En 1901 est fondée la Baugenossenschaft von Beamten von Metz und Umgegend, ou Société d’Habitat des Employés de Metz et Environs (SHEME) : il s’agit d’une société immobilière coopérative (...) dont les sociétaires versent des parts sociales afin de pouvoir jouir d'un logement dans leur collectivité4 . Les logements qu'elle proposait disposaient tous d'excellentes commodités de confort et d'hygiène ; ils étaient réservés à des employés, fonctionnaires ou assimilés. La SHEME existe toujours : elle gère aujourd’hui encore, et selon les mêmes principes, trois ensembles de logements sociaux. L’un, la Hohenlohehaus, rue de Queuleu, a été construit en 1905 par l’architecte Richard Fleischer. Les deux autres sont au Sablon.
- La Colonie Richter5, est située rue Saint-Pierre, rue Auguste Prost et rue d’Hannoncelles. La SHEME fit intervenir deux architectes messins, Joseph Runcio et son associé Henri Schömer. Leur projet, qui comprenait deux groupes d'immeubles autour de jardins collectifs, fut réalisé en 1905. L'esthétique des bâtiments, très soignée, suivait l'éclectisme en faveur chez les architectes de l'époque, et particulièrement Runcio. Les façades du premier groupe, rue Saint-Pierre, mêlent les réminiscences du gothique, de la Renaissance d'Allemagne du sud et du baroque. A l'angle des rues Saint-Pierre et Gardeur-Lebrun, la superbe Zwiebelturm est couronnée d'un bulbe dont le remplacement a suscité dernièrement l'intérêt des Messins6. Coté jardin, les balcons sont garnis de belles ferronneries Jugendstil. Le second groupe, rue d’Hannoncelles, adoptait un style néo-renaissance plus sobre et plus classique.

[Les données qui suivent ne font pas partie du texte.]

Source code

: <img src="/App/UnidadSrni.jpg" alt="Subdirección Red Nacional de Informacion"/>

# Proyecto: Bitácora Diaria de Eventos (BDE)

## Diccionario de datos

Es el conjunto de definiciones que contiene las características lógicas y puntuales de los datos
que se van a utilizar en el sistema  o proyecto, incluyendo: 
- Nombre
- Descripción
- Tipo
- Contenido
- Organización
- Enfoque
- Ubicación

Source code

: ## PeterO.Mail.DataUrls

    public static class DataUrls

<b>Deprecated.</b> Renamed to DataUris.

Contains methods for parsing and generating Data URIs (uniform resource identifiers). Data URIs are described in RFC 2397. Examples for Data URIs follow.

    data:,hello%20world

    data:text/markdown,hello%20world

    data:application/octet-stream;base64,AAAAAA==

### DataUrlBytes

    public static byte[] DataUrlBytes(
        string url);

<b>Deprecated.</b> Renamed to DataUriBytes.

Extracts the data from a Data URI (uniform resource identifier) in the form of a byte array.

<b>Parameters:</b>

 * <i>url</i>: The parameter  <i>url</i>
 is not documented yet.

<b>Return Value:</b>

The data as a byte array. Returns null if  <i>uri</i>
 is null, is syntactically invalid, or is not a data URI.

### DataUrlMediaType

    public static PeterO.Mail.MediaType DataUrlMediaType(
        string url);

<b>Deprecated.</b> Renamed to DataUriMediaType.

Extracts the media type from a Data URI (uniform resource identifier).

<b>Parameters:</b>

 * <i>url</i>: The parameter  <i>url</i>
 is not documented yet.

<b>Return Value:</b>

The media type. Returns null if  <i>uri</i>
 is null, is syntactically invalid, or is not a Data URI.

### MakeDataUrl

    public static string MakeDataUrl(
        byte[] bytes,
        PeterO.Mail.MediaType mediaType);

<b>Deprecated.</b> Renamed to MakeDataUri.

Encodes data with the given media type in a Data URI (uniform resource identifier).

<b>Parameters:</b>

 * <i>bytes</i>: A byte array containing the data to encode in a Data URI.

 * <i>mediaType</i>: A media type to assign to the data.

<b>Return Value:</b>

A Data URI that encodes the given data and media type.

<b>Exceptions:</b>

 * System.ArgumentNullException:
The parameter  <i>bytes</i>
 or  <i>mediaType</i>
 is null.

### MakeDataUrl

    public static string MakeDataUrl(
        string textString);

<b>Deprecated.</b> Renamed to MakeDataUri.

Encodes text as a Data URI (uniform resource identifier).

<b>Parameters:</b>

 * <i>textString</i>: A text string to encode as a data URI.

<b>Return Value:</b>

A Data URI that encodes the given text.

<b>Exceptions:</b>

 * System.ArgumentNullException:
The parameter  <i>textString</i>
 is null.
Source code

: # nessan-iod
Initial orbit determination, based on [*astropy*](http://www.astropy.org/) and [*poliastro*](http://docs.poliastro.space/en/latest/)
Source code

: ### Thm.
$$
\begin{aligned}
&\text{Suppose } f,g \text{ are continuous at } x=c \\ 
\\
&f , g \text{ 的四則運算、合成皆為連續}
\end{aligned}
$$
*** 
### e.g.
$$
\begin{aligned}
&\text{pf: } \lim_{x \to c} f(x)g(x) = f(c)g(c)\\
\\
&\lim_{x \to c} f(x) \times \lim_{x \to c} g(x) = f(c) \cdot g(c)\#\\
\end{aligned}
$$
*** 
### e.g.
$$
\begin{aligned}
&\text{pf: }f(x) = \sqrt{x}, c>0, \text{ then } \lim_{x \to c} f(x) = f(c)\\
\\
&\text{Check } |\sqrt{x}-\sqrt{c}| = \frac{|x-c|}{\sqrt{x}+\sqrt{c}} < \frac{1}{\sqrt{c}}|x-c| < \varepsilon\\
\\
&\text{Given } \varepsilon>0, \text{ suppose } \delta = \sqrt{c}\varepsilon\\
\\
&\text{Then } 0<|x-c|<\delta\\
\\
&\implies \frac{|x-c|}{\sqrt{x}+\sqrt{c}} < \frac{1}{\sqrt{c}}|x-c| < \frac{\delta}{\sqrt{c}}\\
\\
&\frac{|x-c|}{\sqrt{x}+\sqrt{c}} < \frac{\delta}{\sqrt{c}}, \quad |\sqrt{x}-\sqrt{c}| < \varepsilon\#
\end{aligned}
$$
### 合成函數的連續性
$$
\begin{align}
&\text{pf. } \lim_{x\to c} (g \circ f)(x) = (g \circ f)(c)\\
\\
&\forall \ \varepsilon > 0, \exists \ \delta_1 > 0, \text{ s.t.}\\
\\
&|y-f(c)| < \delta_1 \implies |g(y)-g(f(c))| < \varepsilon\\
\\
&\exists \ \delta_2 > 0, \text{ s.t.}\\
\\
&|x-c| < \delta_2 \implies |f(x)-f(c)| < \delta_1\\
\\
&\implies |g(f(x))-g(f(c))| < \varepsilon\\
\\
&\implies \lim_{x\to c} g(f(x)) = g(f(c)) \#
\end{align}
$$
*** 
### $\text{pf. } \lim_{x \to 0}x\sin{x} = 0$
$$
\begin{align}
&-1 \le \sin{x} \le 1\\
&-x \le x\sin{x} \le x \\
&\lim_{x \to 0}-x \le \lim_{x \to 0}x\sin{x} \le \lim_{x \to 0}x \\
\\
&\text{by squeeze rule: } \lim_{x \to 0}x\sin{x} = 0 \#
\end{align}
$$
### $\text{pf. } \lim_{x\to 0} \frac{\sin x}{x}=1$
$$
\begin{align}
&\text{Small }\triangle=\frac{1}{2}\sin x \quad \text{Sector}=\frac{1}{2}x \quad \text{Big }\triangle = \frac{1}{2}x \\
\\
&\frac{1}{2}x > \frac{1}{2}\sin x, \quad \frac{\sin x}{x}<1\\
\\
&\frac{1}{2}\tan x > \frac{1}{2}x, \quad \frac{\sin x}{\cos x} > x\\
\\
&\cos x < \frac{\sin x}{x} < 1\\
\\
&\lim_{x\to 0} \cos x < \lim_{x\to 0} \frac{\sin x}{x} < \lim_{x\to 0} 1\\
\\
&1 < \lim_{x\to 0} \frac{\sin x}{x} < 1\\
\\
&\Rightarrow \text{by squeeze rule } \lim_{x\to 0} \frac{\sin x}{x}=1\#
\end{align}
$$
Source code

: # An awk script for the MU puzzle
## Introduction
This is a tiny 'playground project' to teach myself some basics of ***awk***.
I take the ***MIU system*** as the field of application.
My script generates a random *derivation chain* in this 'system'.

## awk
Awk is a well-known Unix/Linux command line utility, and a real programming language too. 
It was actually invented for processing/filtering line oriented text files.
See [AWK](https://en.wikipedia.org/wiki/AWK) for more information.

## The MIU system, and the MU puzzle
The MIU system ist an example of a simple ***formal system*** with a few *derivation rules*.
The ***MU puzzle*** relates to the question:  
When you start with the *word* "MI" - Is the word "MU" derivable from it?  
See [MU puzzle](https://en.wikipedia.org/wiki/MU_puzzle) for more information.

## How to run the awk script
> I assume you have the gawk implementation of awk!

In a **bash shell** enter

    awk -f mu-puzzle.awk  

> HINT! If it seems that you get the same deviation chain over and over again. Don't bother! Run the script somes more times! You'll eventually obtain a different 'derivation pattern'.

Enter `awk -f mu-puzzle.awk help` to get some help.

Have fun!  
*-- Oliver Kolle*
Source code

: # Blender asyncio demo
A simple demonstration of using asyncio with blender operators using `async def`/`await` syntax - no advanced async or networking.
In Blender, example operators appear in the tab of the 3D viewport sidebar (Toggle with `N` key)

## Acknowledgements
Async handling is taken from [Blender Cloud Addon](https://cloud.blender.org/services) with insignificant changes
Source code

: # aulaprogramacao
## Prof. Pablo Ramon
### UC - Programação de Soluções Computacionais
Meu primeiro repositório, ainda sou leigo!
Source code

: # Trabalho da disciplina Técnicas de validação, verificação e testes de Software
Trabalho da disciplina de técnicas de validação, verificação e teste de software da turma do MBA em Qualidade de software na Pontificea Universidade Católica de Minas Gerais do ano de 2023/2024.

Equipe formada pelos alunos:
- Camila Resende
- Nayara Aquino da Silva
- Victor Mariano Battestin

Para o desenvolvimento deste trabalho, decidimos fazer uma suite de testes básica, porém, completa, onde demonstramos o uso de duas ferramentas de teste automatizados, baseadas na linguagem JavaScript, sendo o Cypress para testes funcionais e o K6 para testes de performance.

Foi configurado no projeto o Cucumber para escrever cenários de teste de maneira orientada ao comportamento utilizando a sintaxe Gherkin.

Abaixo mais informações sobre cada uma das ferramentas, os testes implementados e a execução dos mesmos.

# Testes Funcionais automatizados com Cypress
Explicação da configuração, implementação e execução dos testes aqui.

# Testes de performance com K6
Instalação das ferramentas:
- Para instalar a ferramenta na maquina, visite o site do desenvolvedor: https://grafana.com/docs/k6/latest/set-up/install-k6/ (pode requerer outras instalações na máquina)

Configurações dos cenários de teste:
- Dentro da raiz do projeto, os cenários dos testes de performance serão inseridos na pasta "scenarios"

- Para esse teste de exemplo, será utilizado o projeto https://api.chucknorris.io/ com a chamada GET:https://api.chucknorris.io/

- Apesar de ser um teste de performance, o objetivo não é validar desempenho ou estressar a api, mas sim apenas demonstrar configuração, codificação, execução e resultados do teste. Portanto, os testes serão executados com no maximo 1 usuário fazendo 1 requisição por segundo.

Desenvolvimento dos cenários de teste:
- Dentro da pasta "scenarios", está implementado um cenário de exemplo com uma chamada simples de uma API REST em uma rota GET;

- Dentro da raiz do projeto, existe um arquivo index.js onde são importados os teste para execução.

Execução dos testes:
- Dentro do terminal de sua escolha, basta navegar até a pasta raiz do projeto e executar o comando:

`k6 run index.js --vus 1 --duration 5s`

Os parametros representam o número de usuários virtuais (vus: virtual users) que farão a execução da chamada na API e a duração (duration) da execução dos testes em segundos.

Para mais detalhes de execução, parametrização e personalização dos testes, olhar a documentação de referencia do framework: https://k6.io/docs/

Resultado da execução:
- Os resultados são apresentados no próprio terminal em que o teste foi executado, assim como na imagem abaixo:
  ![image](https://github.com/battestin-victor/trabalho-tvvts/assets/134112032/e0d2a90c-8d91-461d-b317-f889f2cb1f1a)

- Rue Gardeur-Lebrun, la Neue Kolonie, fut réalisée en 1909 au sud de la Colonie Richter. L’architecte gouvernemental Karl Elkart et l’ingénieur Karl Harrer en avaient dressé les plans, qui furent revus par Richard Fleischer. La disposition est ici différente puisqu'il s'agit de maisons accolées de part et d'autre d'une rue mais, comme ailleurs, les architectes ont accordé toute leur attention à la modernité des logements et à la beauté des façades.


  • 1. Lehrerseminar, actuelle École supérieure du professorat et de l’éducation.
  • 2. Cf. C. PIGNON-FELLER, L’Habitat collectif et social à Metz au début du XXe s., Mémoires de l’Académie de Metz, 2004.
  • 3. Voir ci-dessous.
  • 4. Cf. C. PIGNON-FELLER, L’Habitat collectif et social à Metz au début du XXe s., p. 147.
  • 5. Le nom vient du Dr Richter, qui facilita l’accès au prêt pour l’achat du terrain.
  • 6. Cf. Un chantier architectural aux petits oignons, Le Républicain Lorrain du 9-10-2015. Je tiens à remercier la SHEME pour les photos de cette opération ; certaines sont spectaculaires.